> **Work task**
Copy all of the records exactly.

(Collected data entries)
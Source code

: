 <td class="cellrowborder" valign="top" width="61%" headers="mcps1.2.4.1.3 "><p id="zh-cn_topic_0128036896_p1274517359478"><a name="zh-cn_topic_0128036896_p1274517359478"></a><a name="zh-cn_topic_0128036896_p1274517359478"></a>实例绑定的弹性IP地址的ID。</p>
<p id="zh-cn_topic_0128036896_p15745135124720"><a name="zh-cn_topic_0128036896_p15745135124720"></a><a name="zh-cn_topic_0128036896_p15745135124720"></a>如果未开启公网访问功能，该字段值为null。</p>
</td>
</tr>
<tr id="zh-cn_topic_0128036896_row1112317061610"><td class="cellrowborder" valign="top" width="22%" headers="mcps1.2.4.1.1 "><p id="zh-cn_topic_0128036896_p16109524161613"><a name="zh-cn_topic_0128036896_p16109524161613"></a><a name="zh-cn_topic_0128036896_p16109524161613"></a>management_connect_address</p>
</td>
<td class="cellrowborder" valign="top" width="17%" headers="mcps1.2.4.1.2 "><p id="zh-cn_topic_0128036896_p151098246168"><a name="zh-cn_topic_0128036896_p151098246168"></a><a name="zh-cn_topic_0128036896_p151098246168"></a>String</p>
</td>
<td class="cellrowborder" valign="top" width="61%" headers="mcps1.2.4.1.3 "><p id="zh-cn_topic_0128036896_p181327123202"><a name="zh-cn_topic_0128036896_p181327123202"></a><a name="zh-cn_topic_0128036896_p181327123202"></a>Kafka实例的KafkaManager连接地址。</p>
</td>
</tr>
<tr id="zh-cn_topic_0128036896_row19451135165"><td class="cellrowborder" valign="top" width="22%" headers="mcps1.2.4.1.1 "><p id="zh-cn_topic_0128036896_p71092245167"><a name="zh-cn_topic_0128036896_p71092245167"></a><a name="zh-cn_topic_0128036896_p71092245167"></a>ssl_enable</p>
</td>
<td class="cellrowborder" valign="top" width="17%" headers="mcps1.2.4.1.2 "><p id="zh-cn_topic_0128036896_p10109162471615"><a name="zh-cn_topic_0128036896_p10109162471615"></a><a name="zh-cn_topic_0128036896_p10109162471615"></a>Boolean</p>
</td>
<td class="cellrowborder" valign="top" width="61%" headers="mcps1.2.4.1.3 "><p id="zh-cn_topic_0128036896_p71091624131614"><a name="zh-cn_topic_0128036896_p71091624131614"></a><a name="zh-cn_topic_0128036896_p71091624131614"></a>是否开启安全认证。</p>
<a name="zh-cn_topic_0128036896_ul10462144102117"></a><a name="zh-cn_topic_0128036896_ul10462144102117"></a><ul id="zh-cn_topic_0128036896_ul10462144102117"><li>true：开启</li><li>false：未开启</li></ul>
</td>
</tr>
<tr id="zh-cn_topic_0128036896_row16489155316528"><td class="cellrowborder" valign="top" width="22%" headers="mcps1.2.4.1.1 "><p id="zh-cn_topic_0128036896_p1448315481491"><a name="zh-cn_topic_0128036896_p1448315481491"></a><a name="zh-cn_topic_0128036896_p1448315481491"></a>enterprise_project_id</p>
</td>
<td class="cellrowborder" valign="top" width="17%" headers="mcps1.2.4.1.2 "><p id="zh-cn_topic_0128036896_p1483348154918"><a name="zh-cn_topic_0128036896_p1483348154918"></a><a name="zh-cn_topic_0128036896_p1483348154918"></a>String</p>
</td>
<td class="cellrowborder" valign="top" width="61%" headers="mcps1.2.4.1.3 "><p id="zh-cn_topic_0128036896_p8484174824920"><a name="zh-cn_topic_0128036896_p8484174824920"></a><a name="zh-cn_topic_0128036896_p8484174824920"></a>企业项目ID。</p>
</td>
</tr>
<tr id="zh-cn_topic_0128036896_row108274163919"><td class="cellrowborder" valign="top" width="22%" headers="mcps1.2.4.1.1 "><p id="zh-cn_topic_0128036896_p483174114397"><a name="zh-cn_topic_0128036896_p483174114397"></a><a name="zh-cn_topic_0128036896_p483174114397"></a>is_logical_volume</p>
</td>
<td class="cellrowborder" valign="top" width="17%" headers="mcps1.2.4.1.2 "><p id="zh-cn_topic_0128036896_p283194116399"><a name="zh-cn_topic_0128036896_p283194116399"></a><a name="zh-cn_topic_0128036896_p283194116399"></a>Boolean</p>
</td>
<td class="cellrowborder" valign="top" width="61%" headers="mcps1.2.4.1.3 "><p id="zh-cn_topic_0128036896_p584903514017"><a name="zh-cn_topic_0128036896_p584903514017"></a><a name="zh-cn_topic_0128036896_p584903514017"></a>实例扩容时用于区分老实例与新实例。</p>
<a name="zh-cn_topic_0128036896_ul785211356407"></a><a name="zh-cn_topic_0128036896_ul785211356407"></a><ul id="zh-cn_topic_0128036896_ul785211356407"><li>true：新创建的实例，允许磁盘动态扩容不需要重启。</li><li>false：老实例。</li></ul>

> **Worked solution**
Source code

: <td class="cellrowborder" valign="top" width="61%" headers="mcps1.2.4.1.3 "><p id="zh-cn_topic_0128036896_p1274517359478"><a name="zh-cn_topic_0128036896_p1274517359478"></a><a name="zh-cn_topic_0128036896_p1274517359478"></a>实例绑定的弹性IP地址的ID。</p>
<p id="zh-cn_topic_0128036896_p15745135124720"><a name="zh-cn_topic_0128036896_p15745135124720"></a><a name="zh-cn_topic_0128036896_p15745135124720"></a>如果未开启公网访问功能，该字段值为null。</p>
</td>
</tr>
<tr id="zh-cn_topic_0128036896_row1112317061610"><td class="cellrowborder" valign="top" width="22%" headers="mcps1.2.4.1.1 "><p id="zh-cn_topic_0128036896_p16109524161613"><a name="zh-cn_topic_0128036896_p16109524161613"></a><a name="zh-cn_topic_0128036896_p16109524161613"></a>management_connect_address</p>
</td>
<td class="cellrowborder" valign="top" width="17%" headers="mcps1.2.4.1.2 "><p id="zh-cn_topic_0128036896_p151098246168"><a name="zh-cn_topic_0128036896_p151098246168"></a><a name="zh-cn_topic_0128036896_p151098246168"></a>String</p>
</td>
<td class="cellrowborder" valign="top" width="61%" headers="mcps1.2.4.1.3 "><p id="zh-cn_topic_0128036896_p181327123202"><a name="zh-cn_topic_0128036896_p181327123202"></a><a name="zh-cn_topic_0128036896_p181327123202"></a>Kafka实例的KafkaManager连接地址。</p>
</td>
</tr>
<tr id="zh-cn_topic_0128036896_row19451135165"><td class="cellrowborder" valign="top" width="22%" headers="mcps1.2.4.1.1 "><p id="zh-cn_topic_0128036896_p71092245167"><a name="zh-cn_topic_0128036896_p71092245167"></a><a name="zh-cn_topic_0128036896_p71092245167"></a>ssl_enable</p>
</td>
<td class="cellrowborder" valign="top" width="17%" headers="mcps1.2.4.1.2 "><p id="zh-cn_topic_0128036896_p10109162471615"><a name="zh-cn_topic_0128036896_p10109162471615"></a><a name="zh-cn_topic_0128036896_p10109162471615"></a>Boolean</p>
</td>
<td class="cellrowborder" valign="top" width="61%" headers="mcps1.2.4.1.3 "><p id="zh-cn_topic_0128036896_p71091624131614"><a name="zh-cn_topic_0128036896_p71091624131614"></a><a name="zh-cn_topic_0128036896_p71091624131614"></a>是否开启安全认证。</p>
<a name="zh-cn_topic_0128036896_ul10462144102117"></a><a name="zh-cn_topic_0128036896_ul10462144102117"></a><ul id="zh-cn_topic_0128036896_ul10462144102117"><li>true：开启</li><li>false：未开启</li></ul>
</td>
</tr>
<tr id="zh-cn_topic_0128036896_row16489155316528"><td class="cellrowborder" valign="top" width="22%" headers="mcps1.2.4.1.1 "><p id="zh-cn_topic_0128036896_p1448315481491"><a name="zh-cn_topic_0128036896_p1448315481491"></a><a name="zh-cn_topic_0128036896_p1448315481491"></a>enterprise_project_id</p>
</td>
<td class="cellrowborder" valign="top" width="17%" headers="mcps1.2.4.1.2 "><p id="zh-cn_topic_0128036896_p1483348154918"><a name="zh-cn_topic_0128036896_p1483348154918"></a><a name="zh-cn_topic_0128036896_p1483348154918"></a>String</p>
</td>
<td class="cellrowborder" valign="top" width="61%" headers="mcps1.2.4.1.3 "><p id="zh-cn_topic_0128036896_p8484174824920"><a name="zh-cn_topic_0128036896_p8484174824920"></a><a name="zh-cn_topic_0128036896_p8484174824920"></a>企业项目ID。</p>
</td>
</tr>
<tr id="zh-cn_topic_0128036896_row108274163919"><td class="cellrowborder" valign="top" width="22%" headers="mcps1.2.4.1.1 "><p id="zh-cn_topic_0128036896_p483174114397"><a name="zh-cn_topic_0128036896_p483174114397"></a><a name="zh-cn_topic_0128036896_p483174114397"></a>is_logical_volume</p>
</td>
<td class="cellrowborder" valign="top" width="17%" headers="mcps1.2.4.1.2 "><p id="zh-cn_topic_0128036896_p283194116399"><a name="zh-cn_topic_0128036896_p283194116399"></a><a name="zh-cn_topic_0128036896_p283194116399"></a>Boolean</p>
</td>
<td class="cellrowborder" valign="top" width="61%" headers="mcps1.2.4.1.3 "><p id="zh-cn_topic_0128036896_p584903514017"><a name="zh-cn_topic_0128036896_p584903514017"></a><a name="zh-cn_topic_0128036896_p584903514017"></a>实例扩容时用于区分老实例与新实例。</p>
<a name="zh-cn_topic_0128036896_ul785211356407"></a><a name="zh-cn_topic_0128036896_ul785211356407"></a><ul id="zh-cn_topic_0128036896_ul785211356407"><li>true：新创建的实例，允许磁盘动态扩容不需要重启。</li><li>false：老实例。</li></ul>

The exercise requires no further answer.